Connecticut Agriculture

By David M. Roth

During the years between the Civil War and World War I, Connecticut agriculture underwent a reduction in acreage under cultivation and a marked shift to specialized production. Fierce competition from the fertile lands of the West forced a great many farmers from the land, with the result that Connecticut experienced a reduction in the total number of acres under cultivation. Between 1860 and 1910, for example, farm acreage dropped from 2.5 million acres to 2.1 million acres. More revealing is the fact that in 1860 some 26.9 percent of the land was identified as unimproved, while in 1910 the unimproved figure had risen to 55 percent. Much of that marginal farmland that had been pressed into use in the eighteenth and early nineteenth centuries was thus in the process of being returned to woodland. Between 1910 and 1945 the percentage of Connecticut land in forest would rise from 42% to over 60%.

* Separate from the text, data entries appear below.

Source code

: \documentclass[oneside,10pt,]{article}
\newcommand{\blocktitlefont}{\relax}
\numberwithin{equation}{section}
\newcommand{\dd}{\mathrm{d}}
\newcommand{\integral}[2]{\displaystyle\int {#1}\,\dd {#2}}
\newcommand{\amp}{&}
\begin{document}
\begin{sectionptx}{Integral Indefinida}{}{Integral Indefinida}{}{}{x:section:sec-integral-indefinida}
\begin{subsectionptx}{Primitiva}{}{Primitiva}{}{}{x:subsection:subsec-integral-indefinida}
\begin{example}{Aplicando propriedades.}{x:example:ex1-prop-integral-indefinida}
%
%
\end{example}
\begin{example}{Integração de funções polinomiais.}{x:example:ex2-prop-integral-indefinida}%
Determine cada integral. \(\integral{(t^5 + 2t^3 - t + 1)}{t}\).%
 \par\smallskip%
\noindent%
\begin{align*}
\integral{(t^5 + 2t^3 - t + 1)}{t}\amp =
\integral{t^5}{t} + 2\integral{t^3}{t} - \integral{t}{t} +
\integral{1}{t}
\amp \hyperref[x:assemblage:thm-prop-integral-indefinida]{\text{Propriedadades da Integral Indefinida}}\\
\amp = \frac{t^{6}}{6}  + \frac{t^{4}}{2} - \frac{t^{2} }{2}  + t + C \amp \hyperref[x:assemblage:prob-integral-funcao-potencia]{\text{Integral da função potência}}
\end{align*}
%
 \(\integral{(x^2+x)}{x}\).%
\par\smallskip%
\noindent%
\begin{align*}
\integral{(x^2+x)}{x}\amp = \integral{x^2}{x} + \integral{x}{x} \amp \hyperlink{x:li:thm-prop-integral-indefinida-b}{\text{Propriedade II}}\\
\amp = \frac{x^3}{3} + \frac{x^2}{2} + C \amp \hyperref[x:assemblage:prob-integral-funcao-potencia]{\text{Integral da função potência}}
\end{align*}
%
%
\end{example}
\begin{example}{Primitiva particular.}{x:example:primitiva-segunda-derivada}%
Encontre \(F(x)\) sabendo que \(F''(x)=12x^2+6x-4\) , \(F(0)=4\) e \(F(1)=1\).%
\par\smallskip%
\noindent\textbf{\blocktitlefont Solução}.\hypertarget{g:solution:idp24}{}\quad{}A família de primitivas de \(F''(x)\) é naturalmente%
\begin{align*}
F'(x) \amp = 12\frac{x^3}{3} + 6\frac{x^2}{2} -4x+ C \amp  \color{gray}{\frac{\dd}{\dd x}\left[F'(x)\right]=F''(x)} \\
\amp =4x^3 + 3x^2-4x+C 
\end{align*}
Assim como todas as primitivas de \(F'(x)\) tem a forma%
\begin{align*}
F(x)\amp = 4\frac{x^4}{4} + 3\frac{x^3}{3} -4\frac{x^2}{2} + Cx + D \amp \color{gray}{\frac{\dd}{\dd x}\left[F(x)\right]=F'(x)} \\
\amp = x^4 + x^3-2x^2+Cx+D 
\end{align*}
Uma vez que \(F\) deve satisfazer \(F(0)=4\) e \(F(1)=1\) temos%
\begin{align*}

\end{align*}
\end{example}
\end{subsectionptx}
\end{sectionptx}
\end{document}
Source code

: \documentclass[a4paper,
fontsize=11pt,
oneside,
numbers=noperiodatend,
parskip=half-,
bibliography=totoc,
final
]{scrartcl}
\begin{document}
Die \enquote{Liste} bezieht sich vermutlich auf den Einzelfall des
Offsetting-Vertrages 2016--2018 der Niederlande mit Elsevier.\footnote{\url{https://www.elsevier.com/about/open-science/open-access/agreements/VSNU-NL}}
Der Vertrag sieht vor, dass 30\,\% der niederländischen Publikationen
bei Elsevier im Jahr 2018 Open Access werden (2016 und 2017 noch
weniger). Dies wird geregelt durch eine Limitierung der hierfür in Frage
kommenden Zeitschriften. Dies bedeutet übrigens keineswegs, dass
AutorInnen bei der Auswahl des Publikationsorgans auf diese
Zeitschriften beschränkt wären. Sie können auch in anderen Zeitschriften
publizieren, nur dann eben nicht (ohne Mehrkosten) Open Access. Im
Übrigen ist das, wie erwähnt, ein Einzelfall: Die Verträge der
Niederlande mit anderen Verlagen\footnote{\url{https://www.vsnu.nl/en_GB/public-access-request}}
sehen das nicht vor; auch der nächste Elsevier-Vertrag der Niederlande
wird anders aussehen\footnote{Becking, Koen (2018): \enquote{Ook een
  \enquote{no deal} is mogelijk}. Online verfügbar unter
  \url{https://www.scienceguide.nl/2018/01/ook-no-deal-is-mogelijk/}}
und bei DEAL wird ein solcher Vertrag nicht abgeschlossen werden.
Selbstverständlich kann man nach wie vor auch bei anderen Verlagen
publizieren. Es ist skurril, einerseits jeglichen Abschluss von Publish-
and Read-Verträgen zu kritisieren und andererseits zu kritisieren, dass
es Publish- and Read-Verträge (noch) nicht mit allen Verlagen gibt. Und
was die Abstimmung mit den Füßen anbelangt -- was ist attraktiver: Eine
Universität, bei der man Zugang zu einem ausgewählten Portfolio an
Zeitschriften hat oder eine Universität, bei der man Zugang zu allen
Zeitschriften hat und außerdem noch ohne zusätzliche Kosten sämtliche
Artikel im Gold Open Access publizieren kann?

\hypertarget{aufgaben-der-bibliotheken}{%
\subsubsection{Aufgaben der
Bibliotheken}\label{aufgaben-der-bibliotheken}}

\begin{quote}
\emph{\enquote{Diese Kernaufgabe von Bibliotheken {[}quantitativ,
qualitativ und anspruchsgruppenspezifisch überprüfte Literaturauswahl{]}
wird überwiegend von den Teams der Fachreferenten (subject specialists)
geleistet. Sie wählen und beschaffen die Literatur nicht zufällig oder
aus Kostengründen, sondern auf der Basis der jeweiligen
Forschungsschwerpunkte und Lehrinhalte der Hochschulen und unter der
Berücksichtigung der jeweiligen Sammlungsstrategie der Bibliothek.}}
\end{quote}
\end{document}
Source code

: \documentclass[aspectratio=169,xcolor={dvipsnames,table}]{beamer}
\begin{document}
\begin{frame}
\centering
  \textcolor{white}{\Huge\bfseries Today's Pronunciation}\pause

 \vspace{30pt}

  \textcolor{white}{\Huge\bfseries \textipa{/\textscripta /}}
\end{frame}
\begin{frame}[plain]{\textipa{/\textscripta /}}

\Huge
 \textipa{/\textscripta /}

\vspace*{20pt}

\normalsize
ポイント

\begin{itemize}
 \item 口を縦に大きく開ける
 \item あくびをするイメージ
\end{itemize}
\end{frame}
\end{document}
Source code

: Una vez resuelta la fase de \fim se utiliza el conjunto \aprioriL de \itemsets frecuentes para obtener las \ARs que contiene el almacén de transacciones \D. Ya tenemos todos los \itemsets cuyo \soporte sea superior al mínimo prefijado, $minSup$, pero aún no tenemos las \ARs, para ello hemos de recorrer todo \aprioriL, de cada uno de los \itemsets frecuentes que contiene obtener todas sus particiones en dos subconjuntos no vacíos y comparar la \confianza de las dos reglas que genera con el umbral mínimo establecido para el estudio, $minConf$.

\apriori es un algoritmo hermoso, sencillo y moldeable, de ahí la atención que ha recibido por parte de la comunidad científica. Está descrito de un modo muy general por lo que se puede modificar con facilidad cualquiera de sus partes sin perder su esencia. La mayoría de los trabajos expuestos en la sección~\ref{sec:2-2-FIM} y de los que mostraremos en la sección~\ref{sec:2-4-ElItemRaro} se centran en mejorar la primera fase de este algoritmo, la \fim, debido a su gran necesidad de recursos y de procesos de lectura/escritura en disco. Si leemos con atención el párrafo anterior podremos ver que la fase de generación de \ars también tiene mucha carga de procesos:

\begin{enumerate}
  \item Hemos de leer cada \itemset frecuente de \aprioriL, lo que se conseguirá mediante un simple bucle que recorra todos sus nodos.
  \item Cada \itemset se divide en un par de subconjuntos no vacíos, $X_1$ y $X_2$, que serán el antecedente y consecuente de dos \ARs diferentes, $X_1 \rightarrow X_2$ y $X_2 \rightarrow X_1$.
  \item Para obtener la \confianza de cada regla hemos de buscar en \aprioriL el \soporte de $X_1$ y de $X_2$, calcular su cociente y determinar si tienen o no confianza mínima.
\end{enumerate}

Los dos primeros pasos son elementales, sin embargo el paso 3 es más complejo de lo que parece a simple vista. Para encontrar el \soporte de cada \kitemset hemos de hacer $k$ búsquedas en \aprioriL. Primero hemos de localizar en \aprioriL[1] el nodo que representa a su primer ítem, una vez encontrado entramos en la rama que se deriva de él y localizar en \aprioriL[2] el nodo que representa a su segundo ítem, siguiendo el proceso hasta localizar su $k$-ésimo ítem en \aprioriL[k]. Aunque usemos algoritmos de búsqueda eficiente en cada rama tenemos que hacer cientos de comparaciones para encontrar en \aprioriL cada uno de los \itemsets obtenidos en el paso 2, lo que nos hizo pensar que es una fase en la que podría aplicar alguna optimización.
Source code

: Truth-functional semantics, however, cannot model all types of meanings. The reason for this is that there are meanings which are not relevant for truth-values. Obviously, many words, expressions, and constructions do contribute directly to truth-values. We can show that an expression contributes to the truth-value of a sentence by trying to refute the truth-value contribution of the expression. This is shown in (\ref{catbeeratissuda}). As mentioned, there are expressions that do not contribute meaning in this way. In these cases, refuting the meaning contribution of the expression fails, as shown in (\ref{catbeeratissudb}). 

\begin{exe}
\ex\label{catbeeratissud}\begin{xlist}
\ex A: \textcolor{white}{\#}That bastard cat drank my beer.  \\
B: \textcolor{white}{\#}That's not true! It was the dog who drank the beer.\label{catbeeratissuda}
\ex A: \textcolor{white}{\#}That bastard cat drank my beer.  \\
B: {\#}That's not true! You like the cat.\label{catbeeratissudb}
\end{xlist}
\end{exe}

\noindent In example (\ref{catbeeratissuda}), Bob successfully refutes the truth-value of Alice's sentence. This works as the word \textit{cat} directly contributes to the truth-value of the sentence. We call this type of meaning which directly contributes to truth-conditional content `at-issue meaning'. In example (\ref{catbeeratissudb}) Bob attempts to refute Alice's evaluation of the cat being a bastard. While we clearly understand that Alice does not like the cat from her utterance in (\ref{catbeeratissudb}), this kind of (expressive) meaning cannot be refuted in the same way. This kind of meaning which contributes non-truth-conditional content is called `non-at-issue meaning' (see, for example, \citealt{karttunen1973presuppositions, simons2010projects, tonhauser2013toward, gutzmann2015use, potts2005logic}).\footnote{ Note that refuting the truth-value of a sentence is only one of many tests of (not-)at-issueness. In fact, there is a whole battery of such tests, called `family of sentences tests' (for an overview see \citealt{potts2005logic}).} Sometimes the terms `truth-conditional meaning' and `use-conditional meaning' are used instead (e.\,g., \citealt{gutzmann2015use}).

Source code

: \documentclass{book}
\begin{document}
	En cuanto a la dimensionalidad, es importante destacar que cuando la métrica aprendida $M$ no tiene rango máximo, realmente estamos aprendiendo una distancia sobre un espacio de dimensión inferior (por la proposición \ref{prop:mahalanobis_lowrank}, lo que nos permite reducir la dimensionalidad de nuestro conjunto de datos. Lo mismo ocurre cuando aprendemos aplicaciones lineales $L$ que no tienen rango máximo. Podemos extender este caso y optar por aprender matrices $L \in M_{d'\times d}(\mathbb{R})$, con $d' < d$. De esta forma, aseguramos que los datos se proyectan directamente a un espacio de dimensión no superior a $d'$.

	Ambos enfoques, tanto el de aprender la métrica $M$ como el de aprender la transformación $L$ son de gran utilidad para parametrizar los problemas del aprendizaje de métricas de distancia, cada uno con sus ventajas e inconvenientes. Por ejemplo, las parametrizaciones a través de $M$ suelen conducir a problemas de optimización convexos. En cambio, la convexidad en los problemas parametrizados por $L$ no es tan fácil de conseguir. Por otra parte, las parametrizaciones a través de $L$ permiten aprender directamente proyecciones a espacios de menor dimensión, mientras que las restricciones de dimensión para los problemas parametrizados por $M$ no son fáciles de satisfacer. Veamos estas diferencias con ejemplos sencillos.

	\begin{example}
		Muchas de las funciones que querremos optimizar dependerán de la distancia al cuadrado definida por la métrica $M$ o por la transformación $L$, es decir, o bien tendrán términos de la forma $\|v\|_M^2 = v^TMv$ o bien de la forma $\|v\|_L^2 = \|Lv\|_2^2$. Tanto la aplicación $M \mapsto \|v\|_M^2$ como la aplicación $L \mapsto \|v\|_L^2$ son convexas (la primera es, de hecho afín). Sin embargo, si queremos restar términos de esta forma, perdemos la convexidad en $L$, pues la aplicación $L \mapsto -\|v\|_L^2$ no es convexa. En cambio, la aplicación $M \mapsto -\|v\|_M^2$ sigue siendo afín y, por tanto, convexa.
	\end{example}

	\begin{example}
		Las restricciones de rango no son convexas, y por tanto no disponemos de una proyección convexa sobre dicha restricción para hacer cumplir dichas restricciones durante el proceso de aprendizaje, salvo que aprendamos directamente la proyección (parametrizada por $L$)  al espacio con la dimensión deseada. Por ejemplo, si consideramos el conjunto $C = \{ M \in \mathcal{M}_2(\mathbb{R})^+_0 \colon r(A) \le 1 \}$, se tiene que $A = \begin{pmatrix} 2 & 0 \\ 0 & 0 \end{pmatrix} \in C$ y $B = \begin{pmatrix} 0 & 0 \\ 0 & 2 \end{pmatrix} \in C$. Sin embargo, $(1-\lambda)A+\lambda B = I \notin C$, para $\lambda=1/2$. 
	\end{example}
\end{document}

At the same time that agricultural acreage was shrinking, the explosive growth of cities in the Northeast provided Connecticut farmers with the opportunity to market perishable items such as fruits, vegetables, and dairy products. In 1860, Connecticut farmers sold little fresh milk; by 1890 annual milk sales were 60 million gallons. Dairy herds which had consisted of Ayrshires, Guernseys, and Jerseys were improved with the more productive Holstein, and farmers turned increasingly to innovations such as the silo (making possible a supply of green feed during the winter) and the milking machine. Egg production also rose in these decades, with sales increasing from 5.2 million dozen in 1880 to 8.5 million dozen in 1909. Between 1879 and 1909 the dollar value of Connecticut orchard products went from $455,000 to over $1.3 million.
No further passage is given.